Andragogia: dignidade acadêmica equivocada

Sempre que ouço a palavra andragogia fico incomodado. Estudei um pouco de grego. Hoje pouco sei desse idioma, mas algumas coisas ficaram. Uma delas é o significado de aner/andros. Fico com a  última expressão, andros, genitivo de aner. E o que significa tal palavra grega? Significa ser humano do sexo masculino. Uma tradução literal de andros, portanto, é do homem. Por isso Andrea em italiano é nome de menino homem (aliás, com propriedade).

Muitos educadores que trabalham com adultos dizem que sua área de estudos é a ANDRAGOGIA. Literalmente, andragogia quer dizer condução de homem (pela mão) – ê gogia tos andros. Uma expressão infeliz. Creio que a mesma começou  a ser usada para dar ares de importância acadêmica a estudos sobre educação de adultos. Boa intenção. Erro grave de etimologia. Infelizmente para quem a usa, a expressão não é algo que se oponha a Pedagogia [Paidos (criança) + gogia (condução ou dar a mão para)]

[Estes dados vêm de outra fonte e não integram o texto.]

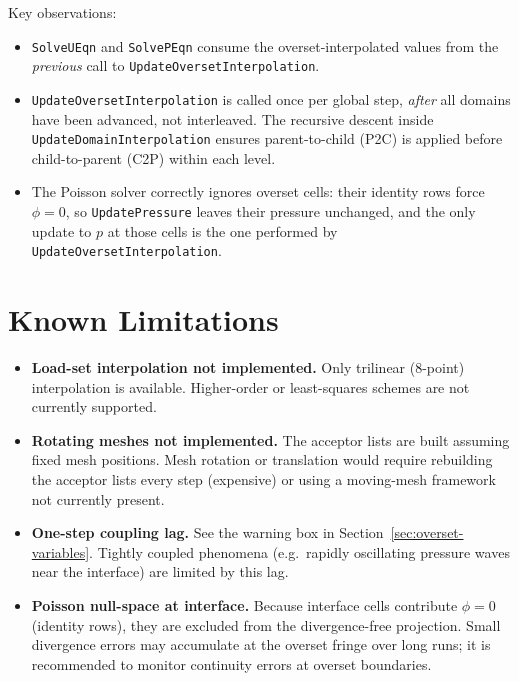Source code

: \documentclass[12pt,a4paper]{article}
\begin{document}
Key observations:
\begin{itemize}
  \item \texttt{SolveUEqn} and \texttt{SolvePEqn} consume the
        overset-interpolated values from the \emph{previous} call to
        \texttt{UpdateOversetInterpolation}.

  \item \texttt{UpdateOversetInterpolation} is called once per global step,
        \emph{after} all domains have been advanced, not interleaved.
        The recursive descent inside \texttt{UpdateDomainInterpolation}
        ensures parent-to-child (P2C) is applied before
        child-to-parent (C2P) within each level.

  \item The Poisson solver correctly ignores overset cells: their identity
        rows force $\phi=0$, so \texttt{UpdatePressure} leaves their
        pressure unchanged, and the only update to $p$ at those cells
        is the one performed by \texttt{UpdateOversetInterpolation}.
\end{itemize}

\section{Known Limitations}
\label{sec:overset-limitations}

\begin{itemize}
  \item \textbf{Load-set interpolation not implemented.}
        Only trilinear (8-point) interpolation is available.
        Higher-order or least-squares schemes are not currently supported.

  \item \textbf{Rotating meshes not implemented.}
        The acceptor lists are built assuming fixed mesh positions.
        Mesh rotation or translation would require rebuilding the
        acceptor lists every step (expensive) or using a moving-mesh
        framework not currently present.

  \item \textbf{One-step coupling lag.}
        See the warning box in Section~\ref{sec:overset-variables}.
        Tightly coupled phenomena (e.g.\ rapidly oscillating pressure
        waves near the interface) are limited by this lag.

  \item \textbf{Poisson null-space at interface.}
        Because interface cells contribute $\phi=0$ (identity rows),
        they are excluded from the divergence-free projection.
        Small divergence errors may accumulate at the overset fringe
        over long runs; it is recommended to monitor continuity errors
        at overset boundaries.
\end{itemize}
\end{document}
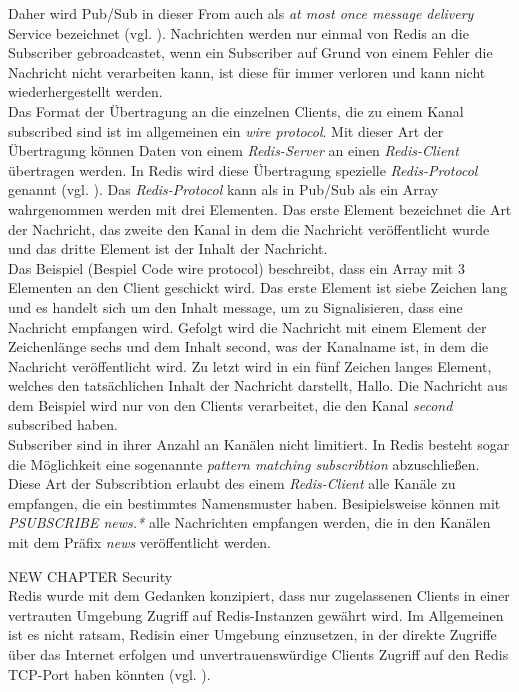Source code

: Daher wird \acs{Pub/Sub} in dieser From auch als \textit{at most once message delivery} Service bezeichnet (vgl. \cite{Redis-PubSub}). Nachrichten werden nur einmal von \acs{Redis} an die Subscriber gebroadcastet, wenn ein Subscriber auf Grund von einem Fehler die Nachricht nicht verarbeiten kann, ist diese für immer verloren und kann nicht wiederhergestellt werden. 
\\
Das Format der Übertragung an die einzelnen Clients, die zu einem Kanal subscribed sind ist im allgemeinen ein \textit{wire protocol}. Mit dieser Art der Übertragung können Daten von einem \textit{Redis-Server} an einen \textit{Redis-Client} übertragen werden.
In \acs{Redis} wird diese Übertragung spezielle \textit{Redis-Protocol} genannt (vgl. \cite{Redis-PubSub}).
Das \textit{Redis-Protocol} kann als in \acs{Pub/Sub} als ein Array wahrgenommen werden mit drei Elementen. Das erste Element bezeichnet die Art der Nachricht, das zweite den Kanal in dem die Nachricht veröffentlicht wurde und das dritte Element ist der Inhalt der Nachricht. 
\\
Das Beispiel (Bespiel Code wire protocol) beschreibt, dass ein Array mit 3 Elementen an den Client geschickt wird. Das erste Element ist siebe Zeichen lang und es handelt sich um den Inhalt message, um zu Signalisieren, dass eine Nachricht empfangen wird. Gefolgt wird die Nachricht mit einem Element der Zeichenlänge sechs und dem Inhalt second, was der Kanalname ist, in dem die Nachricht veröffentlicht wird. Zu letzt wird in ein fünf Zeichen langes Element, welches den tatsächlichen Inhalt der Nachricht darstellt, \glqq Hallo\grqq.
Die Nachricht aus dem Beispiel wird nur von den Clients verarbeitet, die den Kanal \textit{second} subscribed haben.
\\
Subscriber sind in ihrer Anzahl an Kanälen nicht limitiert. In \acs{Redis} besteht sogar die Möglichkeit eine sogenannte \textit{pattern matching subscribtion} abzuschließen. Diese Art der Subscribtion erlaubt des einem \textit{Redis-Client} alle Kanäle zu empfangen, die ein bestimmtes Namensmuster haben. Besipielsweise können mit \textit{PSUBSCRIBE news.*} alle Nachrichten empfangen werden, die in den Kanälen mit dem Präfix \textit{news} veröffentlicht werden.


NEW CHAPTER Security
\\
\acs{Redis} wurde mit dem Gedanken konzipiert, dass nur zugelassenen Clients in einer vertrauten Umgebung  Zugriff auf \acs{Redis}-Instanzen gewährt wird. 
Im Allgemeinen ist es nicht ratsam, \acs{Redis}in einer Umgebung einzusetzen, in der direkte Zugriffe über das Internet erfolgen und unvertrauenswürdige Clients Zugriff auf den \acs{Redis} TCP-Port haben könnten (vgl. \cite{Redis-Security}).

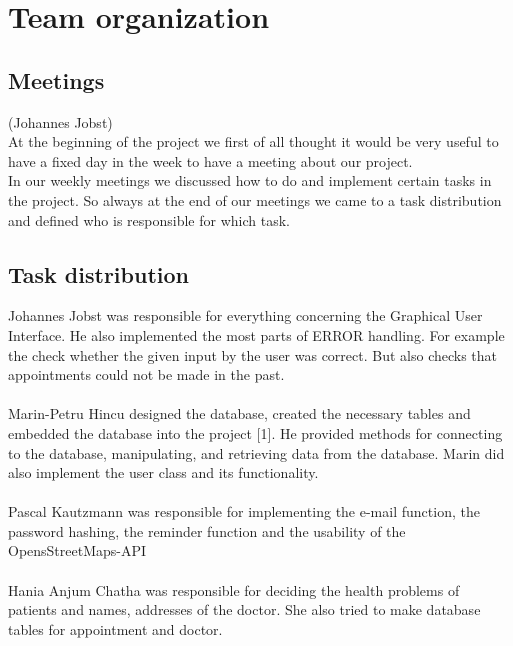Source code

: \documentclass[a4paper, 12pt]{report}
\begin{document}
\chapter{Team organization}
\section{Meetings}
{\tiny (Johannes Jobst)\\}
At the beginning of the project we first of all thought it would be very useful 
to have a fixed day in the week to have a meeting about our project. \\
In our weekly meetings we discussed how to do and implement certain tasks in the project.
So always at the end of our meetings we came to a task distribution and defined who is
responsible for which task. 
\section{Task distribution}
Johannes Jobst was responsible for everything concerning the Graphical User Interface.
He also implemented the most parts of ERROR handling. For example the check whether the given
input by the user was correct. But also checks that appointments could not be made in the past. \\ \\
Marin-Petru Hincu designed the database, created the necessary tables and embedded the database into the project [1]. He provided methods for connecting to the database, manipulating, and retrieving data from the database. Marin did also implement the user class and its functionality. \\ \\
Pascal Kautzmann was responsible for implementing the e-mail function, the password hashing, the reminder function and the usability of the OpensStreetMaps-API \\ 
	\\
Hania Anjum Chatha was responsible for deciding the health problems of patients and names, addresses of the doctor. She also tried to make database tables for appointment and doctor.
\end{document}
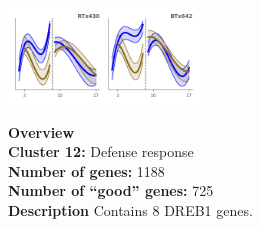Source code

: \begin{multicols}{2}
\includegraphics[width=2in]{figures/clusters/root_Preflowering_11.png}
\columnbreak

\noindent \textbf{Overview}\\\textbf{Cluster 12:} Defense response \\
\textbf{Number of genes:} 1188 \\
\textbf{Number of ``good'' genes:} 725 \\
\textbf{Description} Contains 8 DREB1 genes. \\
\end{multicols}


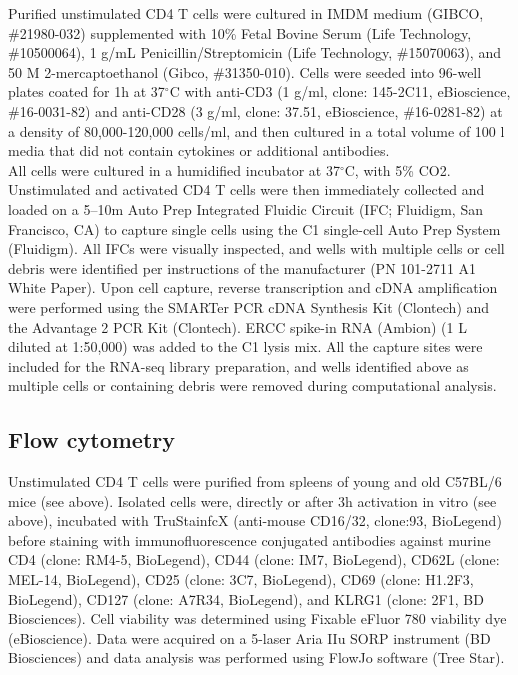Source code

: Purified unstimulated CD4\plus{} T cells were cultured in IMDM medium (GIBCO, \#{}21980-032) supplemented with 10\% Fetal Bovine Serum (Life Technology, \#{}10500064), 1 \textmu{}g/mL Penicillin/Streptomicin (Life Technology, \#{}15070063), and 50 \textmu{}M 2-mercaptoethanol (Gibco, \#{}31350-010). Cells were seeded into 96-well plates coated for 1h at 37$^\circ$C with anti-CD3\textepsilon{} (1 \textmu{}g/ml, clone: 145-2C11, eBioscience, \#{}16-0031-82) and anti-CD28 (3 \textmu{}g/ml, clone: 37.51, eBioscience, \#{}16-0281-82) at a density of 80,000-120,000 cells/ml, and then cultured in a total volume of 100 \textmu{}l media that did not contain cytokines or additional antibodies.  \\

All cells were cultured in a humidified incubator at 37$^\circ$C, with 5\% CO2. Unstimulated and activated CD4\plus{} T cells were then immediately collected and loaded on a 5–10\textmu{}m Auto Prep Integrated Fluidic Circuit (IFC; Fluidigm, San Francisco, CA) to capture single cells using the C1 single-cell Auto Prep System (Fluidigm). All IFCs were visually inspected, and wells with multiple cells or cell debris were identified per instructions of the manufacturer (PN 101-2711 A1 White Paper). Upon cell capture, reverse transcription and cDNA amplification were performed using the SMARTer PCR cDNA Synthesis Kit (Clontech) and the Advantage 2 PCR Kit (Clontech). ERCC spike-in RNA (Ambion) (1 \textmu{}L diluted at 1:50,000) was added to the C1 lysis mix. All the capture sites were included for the RNA-seq library preparation, and wells identified above as multiple cells or containing debris were removed during computational analysis.

\subsection{Flow cytometry}
\label{appA.1:FACS}

Unstimulated CD4\plus{} T cells were purified from spleens of young and old C57BL/6 mice (see above). Isolated cells were, directly or after 3h activation in vitro (see above), incubated with TruStainfcX (anti-mouse CD16/32, clone:93, BioLegend) before staining with immunofluorescence conjugated antibodies against murine CD4 (clone: RM4-5, BioLegend), CD44 (clone: IM7, BioLegend), CD62L (clone: MEL-14, BioLegend), CD25 (clone: 3C7, BioLegend), CD69 (clone: H1.2F3, BioLegend), CD127 (clone: A7R34, BioLegend), and KLRG1 (clone: 2F1, BD Biosciences). Cell viability was determined using Fixable eFluor 780 viability dye (eBioscience). Data were acquired on a 5-laser Aria IIu SORP instrument (BD Biosciences) and data analysis was performed using FlowJo software (Tree Star).\\

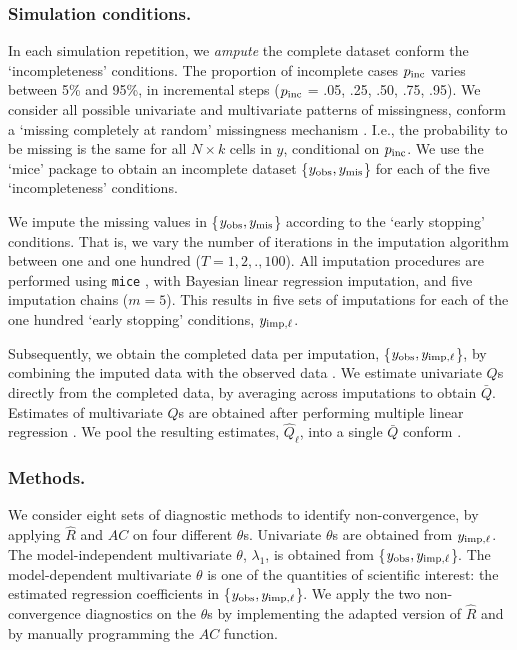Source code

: \documentclass[Royal,times,sageh]{sagej}
\begin{document}
\hypertarget{simulation-conditions.}{%
\subsubsection{Simulation conditions.}\label{simulation-conditions.}}

In each simulation repetition, we \emph{ampute} the complete dataset conform the `incompleteness' conditions. The proportion of incomplete cases \(p_{\rm inc}\) varies between 5\% and 95\%, in incremental steps (\(p_{\rm inc}\) = .05, .25, .50, .75, .95). We consider all possible univariate and multivariate patterns of missingness, conform a `missing completely at random' missingness mechanism \citep[MCAR;][]{rubin87}. I.e., the probability to be missing is the same for all \(N \times k\) cells in \(y\), conditional on \(p_{\rm inc}\). We use the `mice' package \citep[function \texttt{mice::ampute()};][]{mice} to obtain an incomplete dataset \{\(y_{\rm obs}, y_{\rm mis}\)\} for each of the five `incompleteness' conditions.

We impute the missing values in \{\(y_{\rm obs}, y_{\rm mis}\)\} according to the `early stopping' conditions. That is, we vary the number of iterations in the imputation algorithm between one and one hundred (\(T = 1,2,.,100\)). All imputation procedures are performed using \texttt{mice} \citep[function \texttt{mice()};][]{mice}, with Bayesian linear regression imputation, and five imputation chains (\(m=5\)). This results in five sets of imputations for each of the one hundred `early stopping' conditions, \(y_{\rm imp, \ell}\).

Subsequently, we obtain the completed data per imputation, \{\(y_{\rm obs}, y_{\rm imp, \ell}\)\}, by combining the imputed data with the observed data \citep[function \texttt{mice::complete()};][]{mice}. We estimate univariate \(Q\)s directly from the completed data, by averaging across imputations to obtain \(\bar{Q}\). Estimates of multivariate \(Q\)s are obtained after performing multiple linear regression \citep[function \texttt{stats::lm()},][]{R}. We pool the resulting estimates, \(\hat{Q}_\ell\), into a single \(\bar{Q}\) conform \citet{vink14}.

\hypertarget{methods.}{%
\subsubsection{Methods.}\label{methods.}}

We consider eight sets of diagnostic methods to identify non-convergence, by applying \(\widehat{R}\) and \(AC\) on four different \(\theta\)s. Univariate \(\theta\)s are obtained from \(y_{\rm imp, \ell}\). The model-independent multivariate \(\theta\), \(\lambda_{1}\), is obtained from \{\(y_{\rm obs}, y_{\rm imp, \ell}\)\}. The model-dependent multivariate \(\theta\) is one of the quantities of scientific interest: the estimated regression coefficients in \{\(y_{\rm obs}, y_{\rm imp, \ell}\)\}. We apply the two non-convergence diagnostics on the \(\theta\)s by implementing the adapted version of \(\widehat{R}\) and by manually programming the \(AC\) function.
\end{document}
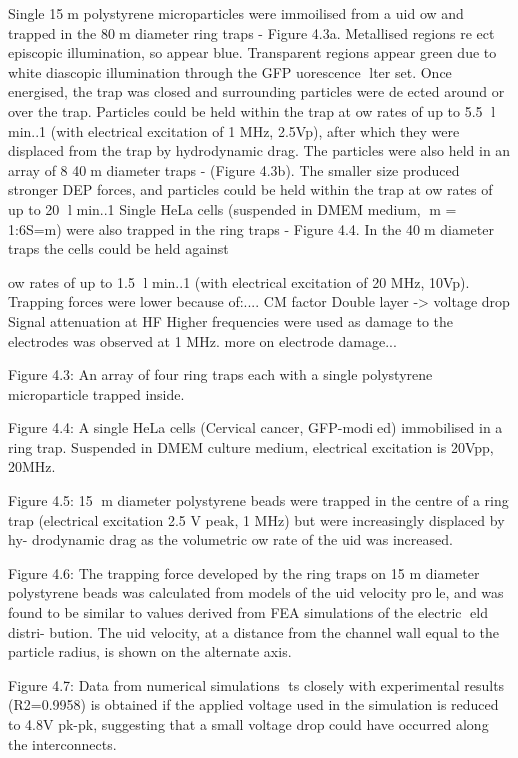 Single 15m polystyrene microparticles were immoilised from a 
uid 
ow and trapped
in the 80m diameter ring traps - Figure 4.3a. Metallised regions re
ect episcopic
illumination, so appear blue. Transparent regions appear green due to white diascopic
illumination through the GFP 
uorescence lter set.
Once energised, the trap was closed and surrounding particles were de
ected around
or over the trap. Particles could be held within the trap at 
ow rates of up to 5.5
l min..1 (with electrical excitation of 1 MHz, 2.5Vp), after which they were displaced
from the trap by hydrodynamic drag. The particles were also held in an array of 8
40m diameter traps - (Figure 4.3b). The smaller size produced stronger DEP forces,
and particles could be held within the trap at 
ow rates of up to 20 l min..1
Single HeLa cells (suspended in DMEM medium, m = 1:6S=m) were also trapped in
the ring traps - Figure 4.4. In the 40m diameter traps the cells could be held against

ow rates of up to 1.5 l min..1 (with electrical excitation of 20 MHz, 10Vp).
Trapping forces were lower because of:.... CM factor Double layer -> voltage drop Signal
attenuation at HF
Higher frequencies were used as damage to the electrodes was observed at 1 MHz. more
on electrode damage...

Figure 4.3: An array of four ring traps each with a single polystyrene microparticle
trapped inside.

Figure 4.4: A single HeLa cells (Cervical cancer, GFP-modied) immobilised in a ring
trap. Suspended in DMEM culture medium, electrical excitation is 20Vpp, 20MHz.

Figure 4.5: 15 m diameter polystyrene beads were trapped in the centre of a ring
trap (electrical excitation 2.5 V peak, 1 MHz) but were increasingly displaced by hy-
drodynamic drag as the volumetric 
ow rate of the 
uid was increased.

Figure 4.6: The trapping force developed by the ring traps on 15 m diameter
polystyrene beads was calculated from models of the 
uid velocity prole, and was
found to be similar to values derived from FEA simulations of the electric eld distri-
bution. The 
uid velocity, at a distance from the channel wall equal to the particle
radius, is shown on the alternate axis.

Figure 4.7: Data from numerical simulations ts closely with experimental results
(R2=0.9958) is obtained if the applied voltage used in the simulation is reduced to 4.8V
pk-pk, suggesting that a small voltage drop could have occurred along the interconnects.


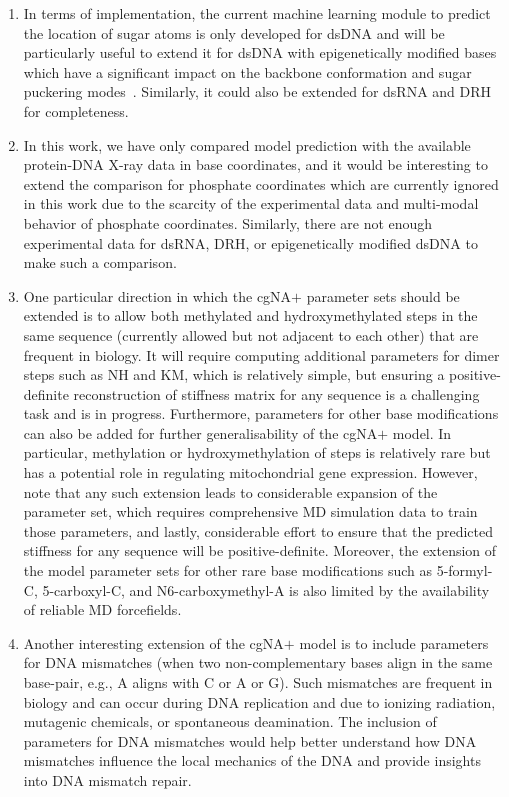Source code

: \begin{enumerate}

\item  In terms of implementation, the current machine learning module to predict the location of sugar atoms is only developed for dsDNA and will be particularly useful to extend it for dsDNA with epigenetically modified bases which have a significant impact on the backbone conformation and sugar puckering modes~\cite{banyay2002structural,liebl2019methyl}.
Similarly, it could also be extended for dsRNA and DRH for completeness.

\item In this work, we have only compared model prediction with the available protein-DNA X-ray data in base coordinates, and it would be interesting to extend the comparison for phosphate coordinates which are currently ignored in this work due to the scarcity of the experimental data and multi-modal behavior of phosphate coordinates. 
Similarly, there are not enough experimental data for dsRNA, DRH, or epigenetically modified dsDNA to make such a comparison. 

\item One particular direction in which the cgNA$+$ parameter sets should be extended is to allow both methylated and hydroxymethylated \cpg steps in the same sequence (currently allowed but not adjacent to each other) that are frequent in biology.
It will require computing additional parameters for dimer steps such as NH and KM, which is relatively simple, but ensuring a positive-definite reconstruction of stiffness matrix for any sequence is a challenging task and is in progress.
Furthermore, parameters for other base modifications can also be added for further generalisability of the cgNA$+$ model. 
In particular, methylation or hydroxymethylation of \gpc steps is relatively rare but has a potential role in regulating mitochondrial gene expression.
However, note that any such extension leads to considerable expansion of the parameter set, which requires comprehensive MD simulation data to train those parameters, and lastly, considerable effort to ensure that the predicted stiffness for any sequence will be positive-definite.
Moreover, the extension of the model parameter sets for other rare base modifications such as 5-formyl-C, 5-carboxyl-C, and N6-carboxymethyl-A is also limited by the availability of reliable MD forcefields.

\item Another interesting extension of the cgNA$+$ model is to include parameters for DNA mismatches (when two non-complementary bases align in the same base-pair, e.g., A aligns with C or A or G).
Such mismatches are frequent in biology and can occur during DNA replication and due to ionizing radiation, mutagenic chemicals, or spontaneous deamination.
The inclusion of parameters for DNA mismatches would help better understand how DNA mismatches influence the local mechanics of the DNA and provide insights into DNA mismatch repair.



\end{enumerate}
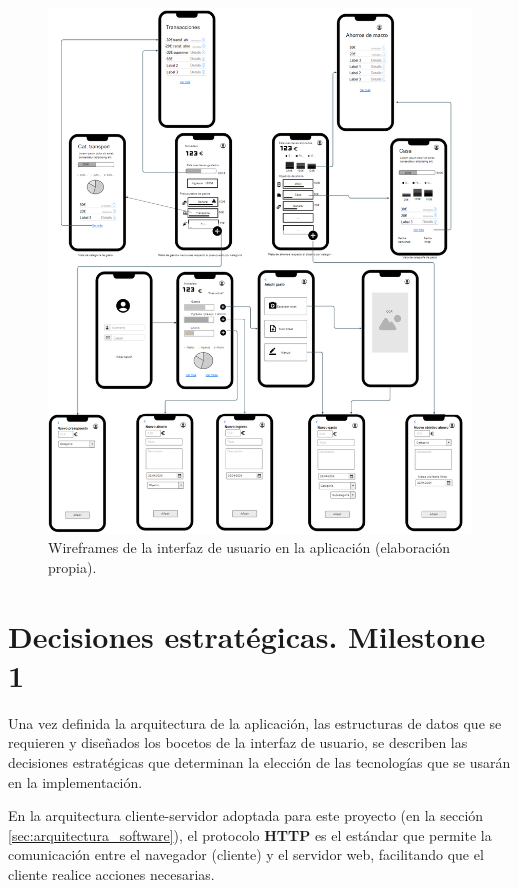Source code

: \begin{figure}[ht!]
    \centering
    \includegraphics[width=\linewidth]{imagenes/wireframe.moqups.png}
    \caption{Wireframes de la interfaz de usuario en la aplicación (elaboración propia).}
    \label{fig:wireframes_vistas}
\end{figure}



\section{Decisiones estratégicas. Milestone 1}
Una vez definida la arquitectura de la aplicación, las estructuras de datos que se requieren y diseñados los bocetos de la interfaz de usuario, se describen las decisiones estratégicas que determinan la elección de las tecnologías que se usarán en la implementación.


En la arquitectura cliente-servidor adoptada para este proyecto (en la sección \ref{sec:arquitectura_software}), el protocolo \textbf{HTTP} es el estándar que permite la comunicación entre el navegador (cliente) y el servidor web, facilitando que el cliente realice acciones necesarias. 


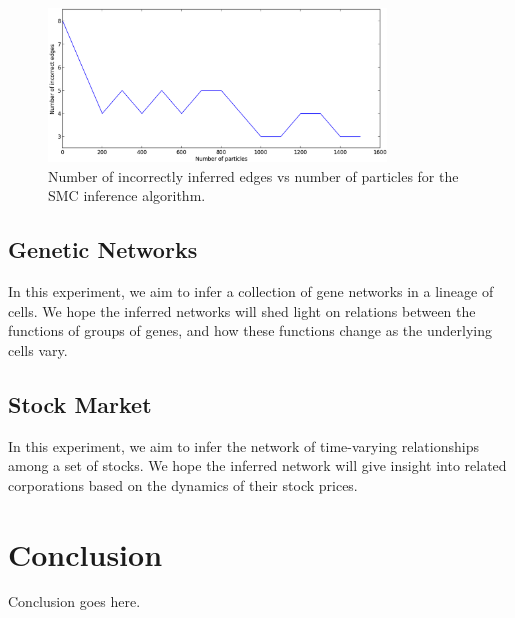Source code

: \documentclass{article}
\begin{document}
\begin{figure}[h!tbp]
  \centering               
  \includegraphics[width=0.8\textwidth]{fig/errorVsNumParticles.png}
  \caption{Number of incorrectly inferred edges vs number of particles for the SMC inference algorithm.}
  \label{fig:errorVsParticles}
\end{figure}


\subsection{Genetic Networks}
In this experiment, we aim to infer a collection of gene networks in a lineage of cells. We hope the inferred networks will shed light on relations between the functions of groups of genes, and how these functions change as the underlying cells vary.


\subsection{Stock Market}
In this experiment, we aim to infer the network of time-varying relationships among a set of stocks. We hope the inferred network will give insight into related corporations based on the dynamics of their stock prices.


\section{Conclusion}
\label{sec:conclusion}

Conclusion goes here.
\end{document}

Mais uma lembrança. Aner é o oposto de gine. Em termos mais crus, aner é macho, gine é fêmea. Para lembrar: gine está na raiz da palavra gineco-logia. Se houvesse um formulário em grego clássico, no campo gênero teríamos gine (mulher) e aner (homem), precedidos por aqueles quadradinhos nos quais o freguês indica sua escolha.

Acho conveniente escolher outra palavra com ares de dignidade acadêmica para estudos de educação de adultos. Andragogia é um equívoco, provavelmente fruto de decisão de alguém que teve preguiça de consultar um bom dicionário de etimologia.

Para diversão de quem gosta de etimologia, aqui vai um esclarecimento sobre o nome Alexandre – alexein (defender) + andros (homem) que encontrei num blog macedônio.

From the Greek name Alexandros, which meant defending men’; from Greek alexein to defend, protect, help’; and aner man’; (genitive andros). Alexander the Great, King of Macedon, is the most famous bearer of this name. In the 4th century BC he built a huge empire out of Greece, Egypt, Persia, and parts of India. The name was borne by five kings of Macedon.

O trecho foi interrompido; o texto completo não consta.